═══ DATA UNDER STUDY

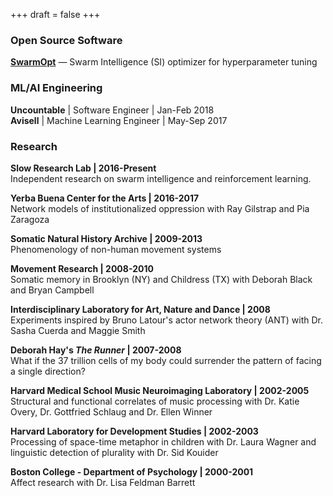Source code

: +++
draft = false
+++
### Open Source Software

**[SwarmOpt](https://github.com/SioKCronin/SwarmOpt)** — Swarm Intelligence (SI) optimizer for hyperparameter tuning</br>

### ML/AI Engineering

**Uncountable** | Software Engineer | Jan-Feb 2018  
**Avisell** | Machine Learning Engineer | May-Sep 2017  

### Research

**Slow Research Lab | 2016-Present**  
Independent research on swarm intelligence and reinforcement learning.

**Yerba Buena Center for the Arts | 2016-2017**  
Network models of institutionalized oppression with Ray Gilstrap and Pia
Zaragoza

**Somatic Natural History Archive | 2009-2013**  
Phenomenology of non-human movement systems

**Movement Research | 2008-2010**  
Somatic memory in Brooklyn (NY) and Childress (TX) with Deborah Black
and Bryan Campbell

**Interdisciplinary Laboratory for Art, Nature and Dance | 2008**  
Experiments inspired by Bruno Latour's actor network theory (ANT) with
Dr. Sasha Cuerda and Maggie Smith

**Deborah Hay's _The Runner_ | 2007-2008**  
What if the 37 trillion cells of my body could surrender the pattern of
facing a single direction?

**Harvard Medical School Music Neuroimaging Laboratory | 2002-2005**  
Structural and functional correlates of music processing with Dr. Katie
Overy, Dr. Gottfried Schlaug and Dr. Ellen Winner 

**Harvard Laboratory for Development Studies | 2002-2003**  
Processing of space-time metaphor in children with Dr. Laura Wagner and
linguistic detection of plurality with Dr. Sid Kouider

**Boston College - Department of Psychology | 2000-2001**  
Affect research with Dr. Lisa Feldman Barrett

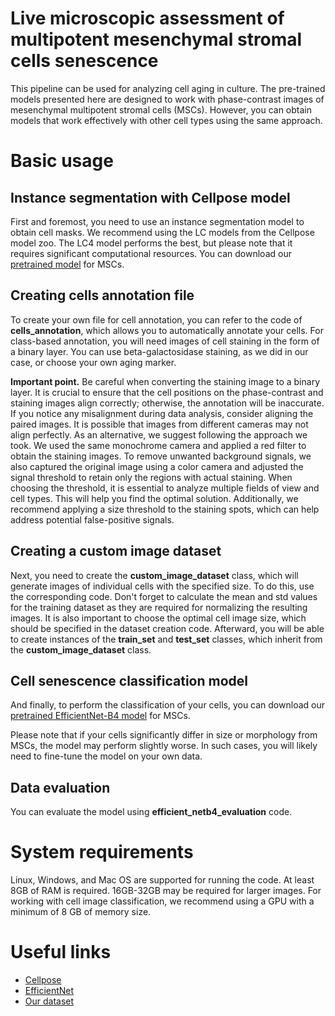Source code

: # Live microscopic assessment of multipotent mesenchymal stromal cells senescence 

This pipeline can be used for analyzing cell aging in culture. The pre-trained models presented here are designed to work with phase-contrast images of mesenchymal multipotent stromal cells (MSCs). However, you can obtain models that work effectively with other cell types using the same approach.

# Basic usage
## Instance segmentation with Cellpose model
First and foremost, you need to use an instance segmentation model to obtain cell masks. We recommend using the LC models from the Cellpose model zoo. The LC4 model performs the best, but please note that it requires significant computational resources. You can download our [pretrained model](https://disk.yandex.com/d/P6ozzuQhfjHsAQ) for MSCs.

## Creating cells annotation file
To create your own file for cell annotation, you can refer to the code of **cells_annotation**, which allows you to automatically annotate your cells. For class-based annotation, you will need images of cell staining in the form of a binary layer. You can use beta-galactosidase staining, as we did in our case, or choose your own aging marker. 

**Important point.** Be careful when converting the staining image to a binary layer. It is crucial to ensure that the cell positions on the phase-contrast and staining images align correctly; otherwise, the annotation will be inaccurate. If you notice any misalignment during data analysis, consider aligning the paired images. It is possible that images from different cameras may not align perfectly. As an alternative, we suggest following the approach we took. We used the same monochrome camera and applied a red filter to obtain the staining images. To remove unwanted background signals, we also captured the original image using a color camera and adjusted the signal threshold to retain only the regions with actual staining. When choosing the threshold, it is essential to analyze multiple fields of view and cell types. This will help you find the optimal solution. Additionally, we recommend applying a size threshold to the staining spots, which can help address potential false-positive signals.


## Creating a custom image dataset
Next, you need to create the **custom_image_dataset** class, which will generate images of individual cells with the specified size. To do this, use the corresponding code. Don't forget to calculate the mean and std values for the training dataset as they are required for normalizing the resulting images. It is also important to choose the optimal cell image size, which should be specified in the dataset creation code. Afterward, you will be able to create instances of the **train_set** and **test_set** classes, which inherit from the **custom_image_dataset** class. 

## Cell senescence classification model
And finally, to perform the classification of your cells, you can download our [pretrained EfficientNet-B4 model](https://disk.yandex.com/d/SJd014Ct1htPlQ) for MSCs.

Please note that if your cells significantly differ in size or morphology from MSCs, the model may perform slightly worse. In such cases, you will likely need to fine-tune the model on your own data.

## Data evaluation
You can evaluate the model using **efficient_netb4_evaluation** code. 

# System requirements
Linux, Windows, and Mac OS are supported for running the code. At least 8GB of RAM is required. 16GB-32GB may be required for larger images. For working with cell image classification, we recommend using a GPU with a minimum of 8 GB of memory size.

# Useful links 
* [Cellpose](https://github.com/MouseLand/cellpose)
* [EfficientNet](https://github.com/lukemelas/EfficientNet-PyTorch)
* [Our dataset](https://disk.yandex.com/d/L_aZdBoNdCh5eQ)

══════

PROBLEM: Take the lines from the first line of the entries through the line with "Lab | 2016-Present**", inclusive, and give them again exactly, minus any pictures.

ANSWER BOX:
Source code

: +++
draft = false
+++
### Open Source Software

**[SwarmOpt](https://github.com/SioKCronin/SwarmOpt)** — Swarm Intelligence (SI) optimizer for hyperparameter tuning</br>

### ML/AI Engineering

**Uncountable** | Software Engineer | Jan-Feb 2018  
**Avisell** | Machine Learning Engineer | May-Sep 2017  

### Research

**Slow Research Lab | 2016-Present**  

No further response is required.